A comforting casserole with noodles, chicken, and veggies in a creamy and cheesy sauce.
Ingredients :
2 tablespoons salted butter
1 small onion diced
2 ribs celery diced
2 medium carrots diced
6 tablespoons all-purpose flour
1 teaspoon garlic powder
½ teaspoon poultry seasoning
½ teaspoon salt
¼ teaspoon dried thyme leaves
¼ teaspoon black pepper to taste
3 cups chicken broth
1 cup milk
4 ounces cream cheese block, not spreadable
1 cup shredded sharp cheddar cheese 4 oz
15 ounces medium egg noodles 1 package
4 cups cooked shredded chicken or chopped chicken
1 ½ cups frozen peas thawed
Topping
½ cup shredded cheddar cheese 2 oz
⅔ cup Panko bread crumbs
2 tablespoons melted butter
Directions :
Preheat the oven to 350°F. Grease a 9×13 baking dish and set aside. Fill a large pot with water and bring to a boil.

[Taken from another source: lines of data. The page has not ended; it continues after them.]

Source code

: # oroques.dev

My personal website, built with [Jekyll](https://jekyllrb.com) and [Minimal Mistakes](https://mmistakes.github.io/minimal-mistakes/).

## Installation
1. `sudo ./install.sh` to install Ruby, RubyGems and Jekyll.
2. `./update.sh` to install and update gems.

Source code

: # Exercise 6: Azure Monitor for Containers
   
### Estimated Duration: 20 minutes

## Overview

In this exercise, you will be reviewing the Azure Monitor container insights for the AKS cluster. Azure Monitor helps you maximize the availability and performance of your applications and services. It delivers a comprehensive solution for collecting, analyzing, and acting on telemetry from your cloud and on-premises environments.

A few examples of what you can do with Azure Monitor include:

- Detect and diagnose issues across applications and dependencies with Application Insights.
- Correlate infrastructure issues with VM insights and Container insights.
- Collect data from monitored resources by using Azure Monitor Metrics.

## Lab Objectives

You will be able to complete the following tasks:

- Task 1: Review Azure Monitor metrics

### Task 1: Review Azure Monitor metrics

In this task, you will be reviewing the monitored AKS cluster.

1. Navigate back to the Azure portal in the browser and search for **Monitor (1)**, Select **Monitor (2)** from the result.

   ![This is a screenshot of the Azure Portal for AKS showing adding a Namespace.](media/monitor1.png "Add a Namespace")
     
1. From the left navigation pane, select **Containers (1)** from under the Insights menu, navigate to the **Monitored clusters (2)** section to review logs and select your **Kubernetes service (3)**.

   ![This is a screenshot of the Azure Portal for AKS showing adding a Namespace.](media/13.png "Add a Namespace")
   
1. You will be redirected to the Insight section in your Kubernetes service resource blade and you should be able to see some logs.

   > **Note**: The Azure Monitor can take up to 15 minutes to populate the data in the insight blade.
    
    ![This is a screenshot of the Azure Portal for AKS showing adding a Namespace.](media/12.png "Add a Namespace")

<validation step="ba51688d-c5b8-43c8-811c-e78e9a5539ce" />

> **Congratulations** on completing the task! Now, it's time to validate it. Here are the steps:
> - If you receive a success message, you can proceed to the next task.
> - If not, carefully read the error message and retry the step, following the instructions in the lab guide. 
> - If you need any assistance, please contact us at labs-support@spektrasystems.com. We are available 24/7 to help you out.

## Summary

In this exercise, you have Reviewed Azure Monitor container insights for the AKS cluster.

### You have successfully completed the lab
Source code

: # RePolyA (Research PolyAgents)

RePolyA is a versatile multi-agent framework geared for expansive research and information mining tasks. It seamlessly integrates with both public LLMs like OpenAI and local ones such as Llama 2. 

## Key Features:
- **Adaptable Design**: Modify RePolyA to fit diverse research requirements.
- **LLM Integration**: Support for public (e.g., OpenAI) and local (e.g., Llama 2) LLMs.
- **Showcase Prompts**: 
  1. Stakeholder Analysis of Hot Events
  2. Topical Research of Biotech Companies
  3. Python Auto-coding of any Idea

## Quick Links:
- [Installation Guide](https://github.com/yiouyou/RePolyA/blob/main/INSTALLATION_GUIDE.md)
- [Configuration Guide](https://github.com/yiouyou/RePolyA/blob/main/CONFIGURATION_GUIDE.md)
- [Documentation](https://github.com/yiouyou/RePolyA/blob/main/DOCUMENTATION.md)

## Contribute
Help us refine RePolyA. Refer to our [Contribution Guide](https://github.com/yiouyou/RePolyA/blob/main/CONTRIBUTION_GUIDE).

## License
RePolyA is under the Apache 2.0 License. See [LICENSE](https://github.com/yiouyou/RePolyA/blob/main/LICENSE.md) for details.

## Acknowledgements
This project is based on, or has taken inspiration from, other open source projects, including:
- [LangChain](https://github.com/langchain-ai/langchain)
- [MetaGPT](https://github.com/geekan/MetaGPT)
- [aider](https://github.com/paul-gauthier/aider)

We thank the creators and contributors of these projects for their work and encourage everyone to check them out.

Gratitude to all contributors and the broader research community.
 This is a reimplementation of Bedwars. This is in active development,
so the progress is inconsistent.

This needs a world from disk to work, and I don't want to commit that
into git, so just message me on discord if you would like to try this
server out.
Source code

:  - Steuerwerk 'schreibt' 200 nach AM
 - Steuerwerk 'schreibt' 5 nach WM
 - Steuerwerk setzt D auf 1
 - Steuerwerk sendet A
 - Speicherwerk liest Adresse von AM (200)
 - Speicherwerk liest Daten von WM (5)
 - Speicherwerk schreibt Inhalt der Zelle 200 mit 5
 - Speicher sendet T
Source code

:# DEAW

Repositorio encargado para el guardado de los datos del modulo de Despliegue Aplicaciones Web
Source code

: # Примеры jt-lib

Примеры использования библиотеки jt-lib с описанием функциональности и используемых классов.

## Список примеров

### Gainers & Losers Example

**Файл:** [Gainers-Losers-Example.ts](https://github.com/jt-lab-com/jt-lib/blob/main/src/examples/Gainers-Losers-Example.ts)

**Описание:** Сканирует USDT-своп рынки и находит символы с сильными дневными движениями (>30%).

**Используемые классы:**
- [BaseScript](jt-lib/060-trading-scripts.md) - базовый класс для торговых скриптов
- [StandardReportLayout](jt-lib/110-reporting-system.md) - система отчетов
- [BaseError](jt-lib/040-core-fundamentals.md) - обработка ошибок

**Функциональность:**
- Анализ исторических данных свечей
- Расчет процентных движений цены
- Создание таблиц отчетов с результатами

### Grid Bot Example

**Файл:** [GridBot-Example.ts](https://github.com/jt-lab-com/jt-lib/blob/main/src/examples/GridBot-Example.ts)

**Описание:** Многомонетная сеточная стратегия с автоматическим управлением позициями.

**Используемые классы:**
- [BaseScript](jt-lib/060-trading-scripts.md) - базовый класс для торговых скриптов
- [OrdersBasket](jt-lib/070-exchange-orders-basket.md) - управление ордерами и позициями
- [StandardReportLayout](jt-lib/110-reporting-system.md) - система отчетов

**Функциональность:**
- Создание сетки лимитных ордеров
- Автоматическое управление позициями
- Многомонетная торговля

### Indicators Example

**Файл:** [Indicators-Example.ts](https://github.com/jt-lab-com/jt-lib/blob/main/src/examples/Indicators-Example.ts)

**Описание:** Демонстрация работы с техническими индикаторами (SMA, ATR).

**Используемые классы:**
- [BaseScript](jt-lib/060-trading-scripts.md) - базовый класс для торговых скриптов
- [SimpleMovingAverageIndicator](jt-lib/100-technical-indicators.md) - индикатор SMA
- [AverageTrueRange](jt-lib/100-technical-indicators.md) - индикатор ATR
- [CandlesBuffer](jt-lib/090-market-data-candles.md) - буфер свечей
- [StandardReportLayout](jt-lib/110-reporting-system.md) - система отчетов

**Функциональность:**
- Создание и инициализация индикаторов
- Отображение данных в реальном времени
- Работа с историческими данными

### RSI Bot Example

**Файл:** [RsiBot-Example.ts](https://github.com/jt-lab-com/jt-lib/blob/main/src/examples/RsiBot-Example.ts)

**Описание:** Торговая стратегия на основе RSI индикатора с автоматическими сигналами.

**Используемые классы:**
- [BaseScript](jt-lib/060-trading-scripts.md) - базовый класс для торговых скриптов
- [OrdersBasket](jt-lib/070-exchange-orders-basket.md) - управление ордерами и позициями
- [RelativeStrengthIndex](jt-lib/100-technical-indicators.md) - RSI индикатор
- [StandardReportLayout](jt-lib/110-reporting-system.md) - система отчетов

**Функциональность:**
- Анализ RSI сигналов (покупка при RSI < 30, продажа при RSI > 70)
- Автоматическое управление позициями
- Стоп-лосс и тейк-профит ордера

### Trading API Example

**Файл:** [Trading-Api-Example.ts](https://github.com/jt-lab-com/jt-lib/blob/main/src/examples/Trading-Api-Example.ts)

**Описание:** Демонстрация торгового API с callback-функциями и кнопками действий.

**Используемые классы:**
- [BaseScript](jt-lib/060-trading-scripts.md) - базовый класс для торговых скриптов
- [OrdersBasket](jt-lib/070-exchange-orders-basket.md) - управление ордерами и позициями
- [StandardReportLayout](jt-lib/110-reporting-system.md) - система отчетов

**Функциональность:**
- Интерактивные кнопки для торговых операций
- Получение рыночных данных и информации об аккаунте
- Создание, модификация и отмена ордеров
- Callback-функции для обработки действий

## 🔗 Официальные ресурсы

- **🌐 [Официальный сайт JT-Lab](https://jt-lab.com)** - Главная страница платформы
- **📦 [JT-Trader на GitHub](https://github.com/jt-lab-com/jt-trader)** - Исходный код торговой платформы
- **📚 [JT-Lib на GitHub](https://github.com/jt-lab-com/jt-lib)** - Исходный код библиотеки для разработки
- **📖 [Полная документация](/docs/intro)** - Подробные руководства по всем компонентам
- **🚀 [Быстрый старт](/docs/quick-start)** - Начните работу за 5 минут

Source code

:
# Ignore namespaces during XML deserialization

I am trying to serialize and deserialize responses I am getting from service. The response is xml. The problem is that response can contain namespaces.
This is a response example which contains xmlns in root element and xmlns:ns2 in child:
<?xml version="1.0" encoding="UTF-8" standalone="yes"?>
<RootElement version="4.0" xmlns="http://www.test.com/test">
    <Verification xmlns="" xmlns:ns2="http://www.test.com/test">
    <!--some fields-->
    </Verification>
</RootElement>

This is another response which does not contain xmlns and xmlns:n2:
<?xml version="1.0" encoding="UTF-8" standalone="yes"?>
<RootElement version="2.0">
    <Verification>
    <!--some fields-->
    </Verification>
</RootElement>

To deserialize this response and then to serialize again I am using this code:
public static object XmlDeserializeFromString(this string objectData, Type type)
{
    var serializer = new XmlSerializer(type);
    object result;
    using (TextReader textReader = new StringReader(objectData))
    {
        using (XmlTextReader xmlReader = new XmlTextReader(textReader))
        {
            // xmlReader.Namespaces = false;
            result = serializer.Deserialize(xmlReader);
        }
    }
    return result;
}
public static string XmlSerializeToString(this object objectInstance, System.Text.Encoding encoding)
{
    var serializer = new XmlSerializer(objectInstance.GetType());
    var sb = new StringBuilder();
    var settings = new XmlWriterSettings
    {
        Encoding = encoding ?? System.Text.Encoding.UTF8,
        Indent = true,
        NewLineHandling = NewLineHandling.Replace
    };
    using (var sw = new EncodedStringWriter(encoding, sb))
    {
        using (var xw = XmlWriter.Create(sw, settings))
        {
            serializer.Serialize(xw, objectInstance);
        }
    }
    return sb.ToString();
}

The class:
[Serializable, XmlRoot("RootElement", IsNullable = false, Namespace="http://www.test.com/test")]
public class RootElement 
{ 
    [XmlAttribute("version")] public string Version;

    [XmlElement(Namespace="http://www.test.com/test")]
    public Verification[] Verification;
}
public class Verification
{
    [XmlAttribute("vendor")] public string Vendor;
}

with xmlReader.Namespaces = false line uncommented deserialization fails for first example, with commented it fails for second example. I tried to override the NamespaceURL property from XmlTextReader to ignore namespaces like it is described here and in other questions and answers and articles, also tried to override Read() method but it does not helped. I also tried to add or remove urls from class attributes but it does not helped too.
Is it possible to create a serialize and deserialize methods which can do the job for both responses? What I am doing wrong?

In a medium saucepan, add 2 tablespoons butter and melt over medium heat. Stir in onion, celery, and carrot, cooking until softened, about 5 minutes.
Add flour, garlic powder, poultry seasoning, salt, thyme, and pepper, and cook for an additional 2 minutes.
Gradually add broth and milk, whisking after each addition until smooth. Cook over medium heat until bubbly and thickened.
Remove from the heat and stir in cream cheese and cheddar cheese until melted and smooth.
Cook the egg noodles 1 minute less than directed on the package. Drain well. Combine chicken, noodles, peas, and sauce. Transfer the mixture to the prepared baking dish.
Combine topping ingredients and sprinkle over noodles.
Bake for 25 to 30 minutes or until heated through and golden on top.